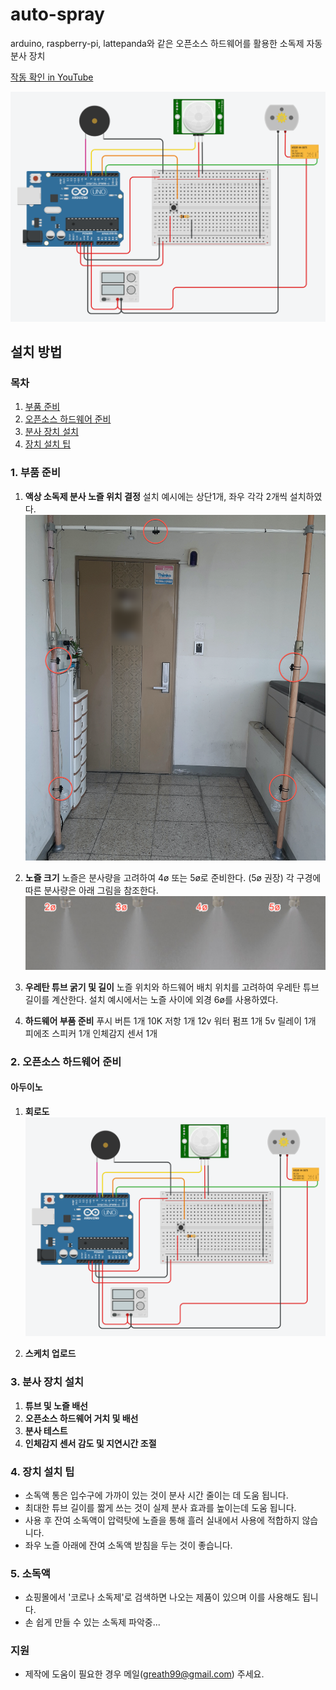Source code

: # auto-spray

arduino, raspberry-pi, lattepanda와 같은 오픈소스 하드웨어를 활용한 소독제 자동 분사 장치

[작동 확인 in YouTube](https://youtu.be/r1yaet-WIyA)

![alt text](doc/autospay-circuit-arduino.png "arduino circuit image")

## 설치 방법

###  목차
1. [부품 준비](#1-부품-준비)
2. [오픈소스 하드웨어 준비](#2-오픈소스-하드웨어-준비)
3. [분사 장치 설치](#3-분사-장치-설치)
4. [장치 설치 팁](#4-장치-설치-팁)

### 1. 부품 준비

1. __액상 소독제 분사 노즐 위치 결정__
    설치 예시에는 상단1개, 좌우 각각 2개씩 설치하였다.
    ![alt text](doc/nozzle-install_ex.png "nozzle install image")

2. __노즐 크기__
    노즐은 분사량을 고려하여 4ø 또는 5ø로 준비한다. (5ø 권장)
    각 구경에 따른 분사량은 아래 그림을 참조한다.
    ![alt text](doc/nozzle-diff.png "nozzle difference image")

3. __우레탄 튜브 굵기 및 길이__
    노즐 위치와 하드웨어 배치 위치를 고려하여 우레탄 튜브길이를 계산한다.
    설치 예시에서는 노즐 사이에 외경 6ø를 사용하였다.

4. __하드웨어 부품 준비__
    푸시 버튼 1개
    10K 저항 1개
    12v 워터 펌프 1개
    5v 릴레이 1개
    피에조 스피커 1개
    인체감지 센서 1개

### 2. 오픈소스 하드웨어 준비

#### 아두이노

1. __회로도__
    ![alt text](doc/autospay-circuit-arduino.png "arduino circuit image")

2. __스케치 업로드__

### 3. 분사 장치 설치

1. __튜브 및 노즐 배선__
2. __오픈소스 하드웨어 거치 및 배선__
3. __분사 테스트__
4. __인체감지 센서 감도 및 지연시간 조절__

### 4. 장치 설치 팁
  * 소독액 통은 입수구에 가까이 있는 것이 분사 시간 줄이는 데 도움 됩니다.
  * 최대한 튜브 길이를 짧게 쓰는 것이 실제 분사 효과를 높이는데 도움 됩니다.
  * 사용 후 잔여 소독액이 압력탓에 노즐을 통해 흘러 실내에서 사용에 적합하지 않습니다.
  * 좌우 노즐 아래에 잔여 소독액 받침을 두는 것이 좋습니다.

### 5. 소독액
  * 쇼핑몰에서 '코로나 소독제'로 검색하면 나오는 제품이 있으며 이를 사용해도 됩니다.
  * 손 쉽게 만들 수 있는 소독제 파악중...

### 지원
  * 제작에 도움이 필요한 경우 메일(greath99@gmail.com) 주세요.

--- --- ---

● REQUIREMENT: Repeat the material above word for word, please, apart from its images.

● ANSWER BOX:
Source code

: # auto-spray

arduino, raspberry-pi, lattepanda와 같은 오픈소스 하드웨어를 활용한 소독제 자동 분사 장치

[작동 확인 in YouTube](https://youtu.be/r1yaet-WIyA)

![alt text](doc/autospay-circuit-arduino.png "arduino circuit image")

## 설치 방법

###  목차
1. [부품 준비](#1-부품-준비)
2. [오픈소스 하드웨어 준비](#2-오픈소스-하드웨어-준비)
3. [분사 장치 설치](#3-분사-장치-설치)
4. [장치 설치 팁](#4-장치-설치-팁)

### 1. 부품 준비

1. __액상 소독제 분사 노즐 위치 결정__
    설치 예시에는 상단1개, 좌우 각각 2개씩 설치하였다.
    ![alt text](doc/nozzle-install_ex.png "nozzle install image")

2. __노즐 크기__
    노즐은 분사량을 고려하여 4ø 또는 5ø로 준비한다. (5ø 권장)
    각 구경에 따른 분사량은 아래 그림을 참조한다.
    ![alt text](doc/nozzle-diff.png "nozzle difference image")

3. __우레탄 튜브 굵기 및 길이__
    노즐 위치와 하드웨어 배치 위치를 고려하여 우레탄 튜브길이를 계산한다.
    설치 예시에서는 노즐 사이에 외경 6ø를 사용하였다.

4. __하드웨어 부품 준비__
    푸시 버튼 1개
    10K 저항 1개
    12v 워터 펌프 1개
    5v 릴레이 1개
    피에조 스피커 1개
    인체감지 센서 1개

### 2. 오픈소스 하드웨어 준비

#### 아두이노

1. __회로도__
    ![alt text](doc/autospay-circuit-arduino.png "arduino circuit image")

2. __스케치 업로드__

### 3. 분사 장치 설치

1. __튜브 및 노즐 배선__
2. __오픈소스 하드웨어 거치 및 배선__
3. __분사 테스트__
4. __인체감지 센서 감도 및 지연시간 조절__

### 4. 장치 설치 팁
  * 소독액 통은 입수구에 가까이 있는 것이 분사 시간 줄이는 데 도움 됩니다.
  * 최대한 튜브 길이를 짧게 쓰는 것이 실제 분사 효과를 높이는데 도움 됩니다.
  * 사용 후 잔여 소독액이 압력탓에 노즐을 통해 흘러 실내에서 사용에 적합하지 않습니다.
  * 좌우 노즐 아래에 잔여 소독액 받침을 두는 것이 좋습니다.

### 5. 소독액
  * 쇼핑몰에서 '코로나 소독제'로 검색하면 나오는 제품이 있으며 이를 사용해도 됩니다.
  * 손 쉽게 만들 수 있는 소독제 파악중...

### 지원
  * 제작에 도움이 필요한 경우 메일(greath99@gmail.com) 주세요.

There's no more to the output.